Demans hastası tutuklu HDP eski Eş Genel Başkan Yardımcısı Aysel Tuğluk ile aynı koğuşu paylaşan HDP’nin eski Diyarbakır Belediye Eş Başkanı Gültan Kışanak, cezaevi koşulları, Tuğluk’un sağlık durumu ve Adli Tıp Kurumu’nun (ATK) kararına yönelik değerlendirmelerde bulundu. Kışanak, “Aysel’in gecikmeden dışarıda tedaviye kavuşması gerek” dedi.
Bianet’in sorularını yanıtlayan Kışanak, Tuğluk’un durumu hakkında “24 saat gözümüz kulağımız Aysel’in üzerinde. Çünkü ne zaman neyi unutacağını, karıştıracağını ve ne gibi risklerle karışılacağını tahmin etmek güç. Gece uyku düzeni de giderek bozuluyor. Giyinmesi, banyosuna, kişisel bakımına, beslenmesine, ilaçlarına, hijyen koşullarına kadar gündelik yaşamın zorunlu kıldığı her konuda yanındaki arkadaşlar destek oluyor. Hepimiz cezaevi koşullarının yarattığı zorlukları aşmaya çalışıyoruz” ifadelerini kullandı.
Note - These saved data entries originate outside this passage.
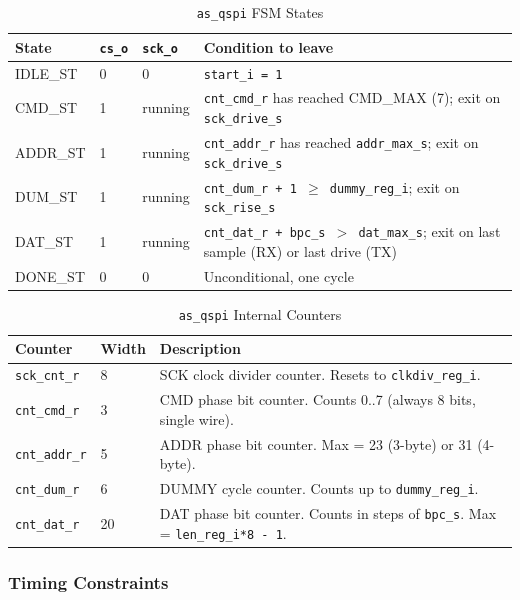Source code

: \begin{table}[H]
\caption{\texttt{as\_qspi} FSM States}
\label{tab:asqspi_fsm}
\centering
\begin{tabularx}{\textwidth}{|l|l|l|X|}
  \hline
  State & \texttt{cs\_o} & \texttt{sck\_o} & Condition to leave \\
  \hline\hline
  IDLE\_ST  & 0 & 0 & \texttt{start\_i = 1} \\
  \hline
  CMD\_ST   & 1 & running & \texttt{cnt\_cmd\_r} has reached CMD\_MAX (7); exit on \texttt{sck\_drive\_s} \\
  \hline
  ADDR\_ST  & 1 & running & \texttt{cnt\_addr\_r} has reached \texttt{addr\_max\_s}; exit on \texttt{sck\_drive\_s} \\
  \hline
  DUM\_ST   & 1 & running & \texttt{cnt\_dum\_r + 1 $\geq$ dummy\_reg\_i}; exit on \texttt{sck\_rise\_s} \\
  \hline
  DAT\_ST   & 1 & running & \texttt{cnt\_dat\_r + bpc\_s $>$ dat\_max\_s}; exit on last sample (RX) or last drive (TX) \\
  \hline
  DONE\_ST  & 0 & 0 & Unconditional, one cycle \\
  \hline
\end{tabularx}
\end{table}

\begin{table}[H]
\caption{\texttt{as\_qspi} Internal Counters}
\label{tab:asqspi_cnt}
\centering
\begin{tabularx}{\textwidth}{|l|l|X|}
  \hline
  Counter & Width & Description \\
  \hline\hline
  \texttt{sck\_cnt\_r}  & 8 & SCK clock divider counter. Resets to \texttt{clkdiv\_reg\_i}. \\
  \hline
  \texttt{cnt\_cmd\_r}  & 3 & CMD phase bit counter. Counts 0..7 (always 8 bits, single wire). \\
  \hline
  \texttt{cnt\_addr\_r} & 5 & ADDR phase bit counter. Max = 23 (3-byte) or 31 (4-byte). \\
  \hline
  \texttt{cnt\_dum\_r}  & 6 & DUMMY cycle counter. Counts up to \texttt{dummy\_reg\_i}. \\
  \hline
  \texttt{cnt\_dat\_r}  & 20 & DAT phase bit counter. Counts in steps of \texttt{bpc\_s}. Max = \texttt{len\_reg\_i*8 - 1}. \\
  \hline
\end{tabularx}
\end{table}

\subsubsection{Timing Constraints}

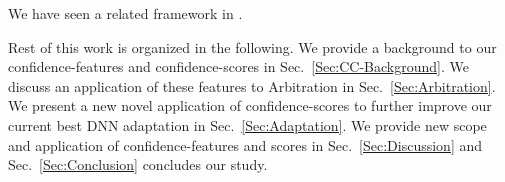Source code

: We have seen a related framework in \cite{Nuance_Arbitration}.

Rest of this work is organized in the following. We provide a background to our confidence-features and confidence-scores in Sec.~\ref{Sec:CC-Background}. We discuss an application of these features to Arbitration in Sec.~\ref{Sec:Arbitration}. We present a new novel application of confidence-scores to further improve our current best DNN adaptation in Sec.~\ref{Sec:Adaptation}. We provide new scope and application of confidence-features and scores in Sec.~\ref{Sec:Discussion} and Sec.~\ref{Sec:Conclusion} concludes our study.

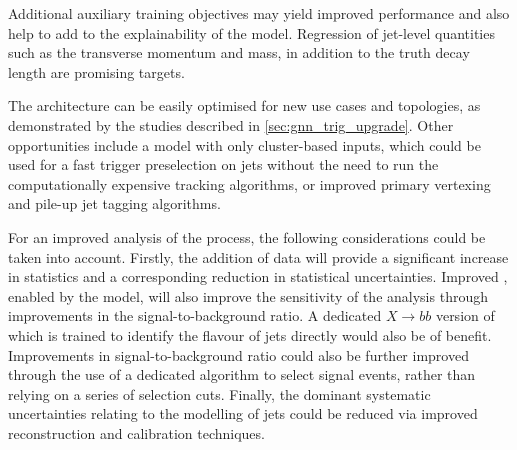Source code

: Additional auxiliary training objectives may yield improved performance and also help to add to the explainability of the model.
Regression of jet-level quantities such as the transverse momentum and mass, in addition to the truth \bhadron decay length are promising targets.

The \GNN architecture can be easily optimised for new use cases and topologies, as demonstrated by the studies described in \cref{sec:gnn_trig_upgrade}.
Other opportunities include a model with only cluster-based inputs, which could be used for a fast trigger preselection on jets without the need to run the computationally expensive tracking algorithms, or improved primary vertexing and pile-up jet tagging algorithms.

For an improved analysis of the \VHbb process, the following considerations could be taken into account.
Firstly, the addition of \runthree data will provide a significant increase in statistics and a corresponding reduction in statistical uncertainties.
Improved \btagging, enabled by the \GNN model, will also improve the sensitivity of the analysis through improvements in the signal-to-background ratio.
A dedicated $X \rightarrow bb$ version of \GNN which is trained to identify the flavour of \largeR jets directly would also be of benefit.
Improvements in signal-to-background ratio could also be further improved through the use of a dedicated algorithm to select signal events, rather than relying on a series of selection cuts.
Finally, the dominant systematic uncertainties relating to the modelling of \largeR jets could be reduced via improved reconstruction and calibration techniques.
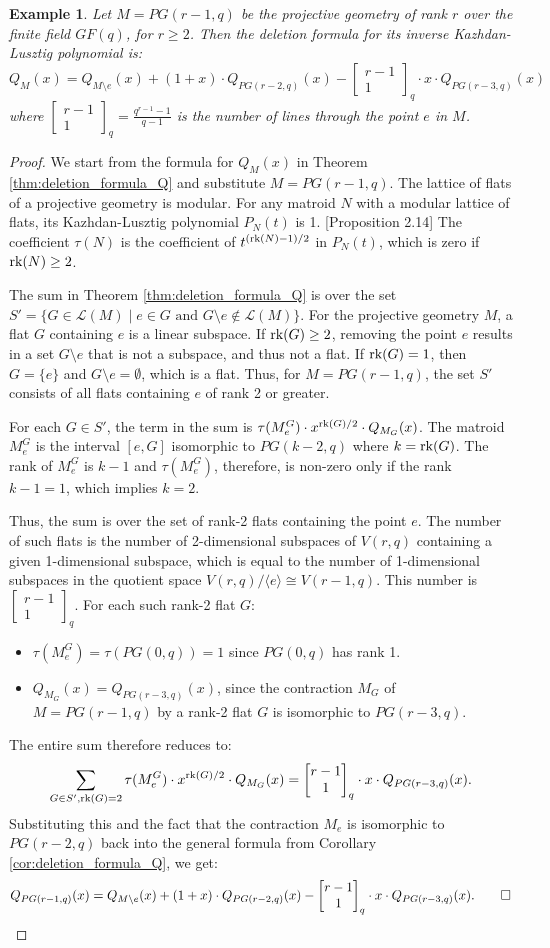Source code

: \documentclass[11pt]{article}
\newcommand{\rank}{\normalfont\text{rk}}
\newcommand{\qbinom}[2]{\begin{bmatrix} #1 \\ #2 \end{bmatrix}_q}
\newtheorem{example}[theorem]{Example}
\theoremstyle{remark}
\begin{document}
\begin{example}
    Let $M = PG(r-1, q)$ be the projective geometry of rank $r$ over the finite field $GF(q)$, for $r \geq 2$. Then the deletion formula for its inverse Kazhdan-Lusztig polynomial is:
    \[
        Q_M(x) = Q_{M\setminus e}(x) + (1 + x)\cdot Q_{PG(r-2,q)}(x) - \qbinom{r-1}{1} \cdot x \cdot Q_{PG(r-3,q)}(x)
    \]
    where $\qbinom{r-1}{1} = \frac{q^{r-1}-1}{q-1}$ is the number of lines through the point $e$ in $M$.
\end{example}
\begin{proof}
    We start from the formula for $Q_M(x)$ in Theorem \ref{thm:deletion_formula_Q} and substitute $M = PG(r-1, q)$.
    The lattice of flats of a projective geometry is modular. For any matroid $N$ with a modular lattice of flats,
    its Kazhdan-Lusztig polynomial $P_N(t)$ is 1. \cite{elias-proudfoot-wakefield}[Proposition 2.14]
    The coefficient $\tau(N)$ is the coefficient of $t^{(\rank(N)-1)/2}$ in $P_N(t)$, which is zero if $\rank(N) \geq 2$.

    The sum in Theorem \ref{thm:deletion_formula_Q} is over the set
    $S' = \{G \in \mathcal{L}(M) \mid e \in G \text{ and } G\setminus e \notin \mathcal{L}(M)\}$.
    For the projective geometry $M$, a flat $G$ containing $e$ is a linear subspace. If $\rank(G) \geq 2$, removing the point $e$ results in a set $G\setminus e$ that is not a subspace, and thus not a flat. If $\rank(G)=1$, then $G=\{e\}$ and $G\setminus e = \emptyset$, which is a flat. Thus, for $M=PG(r-1,q)$, the set $S'$ consists of all flats containing $e$ of rank 2 or greater.

    For each $G \in S'$, the term in the sum is $\tau(M^G_e)\cdot x^{\rank(G)/2} \cdot Q_{M_G}(x)$.
    The matroid $M^G_e$ is the interval $[e, G]$ isomorphic to $PG(k-2,q)$ where $k=\rank(G)$.
    The rank of $M^G_e$ is $k-1$ and $\tau(M^G_e)$, therefore, is non-zero only if the rank $k-1=1$, which implies $k=2$.

    Thus, the sum is over the set of rank-2 flats containing the point $e$.
    The number of such flats is the number of 2-dimensional subspaces of $V(r,q)$ containing a given 1-dimensional subspace, which is equal to the number of 1-dimensional subspaces in the quotient space $V(r,q)/\langle e \rangle \cong V(r-1,q)$. This number is $\qbinom{r-1}{1}$. For each such rank-2 flat $G$:
    \begin{itemize}
        \item $\tau(M^G_e) = \tau(PG(0,q)) = 1$ since $PG(0,q)$ has rank 1.
        \item $Q_{M_G}(x) = Q_{PG(r-3,q)}(x)$, since the contraction $M_G$ of $M=PG(r-1,q)$ by a rank-2 flat $G$ is isomorphic to $PG(r-3,q)$.
    \end{itemize}
    The entire sum therefore reduces to:
    \[
        \sum_{G \in S', \rank(G)=2} \tau(M^G_e)\cdot x^{\rank(G)/2} \cdot Q_{M_G}(x) = \qbinom{r-1}{1} \cdot x \cdot Q_{PG(r-3,q)}(x).
    \]
    Substituting this and the fact that the contraction $M_e$ is isomorphic to $PG(r-2,q)$ back into the general formula from Corollary \ref{cor:deletion_formula_Q}, we get:
    \[
        Q_{PG(r-1,q)}(x) = Q_{M\setminus e}(x) + (1 + x)\cdot Q_{PG(r-2,q)}(x) - \qbinom{r-1}{1} \cdot x \cdot Q_{PG(r-3,q)}(x). \qed
    \]
\end{proof}
\end{document}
Adli Tıp Kurumu’nun (ATK) Aysel Tuğluk için “Cezaevinde kalabilir” raporunu değerlendiren Kışanak, şunları söyledi:
“ATK siyasallaşmış bir kurum. Hasta tutuklularla ilgili verdiği raporlarda hep bunu görüyoruz. Aysel’le ilgili verdiği raporda da açık siyasi bir tutumun göstergesi. Ancak son raporda yazılan muhalefet şerhi önemli. Aysel’in sağlığının ciddi derecede bozulduğunu aslında gayet iyi biliyorlar. Siyasi angajmanları, hakikati olduğu gibi yazmalarını engelliyor.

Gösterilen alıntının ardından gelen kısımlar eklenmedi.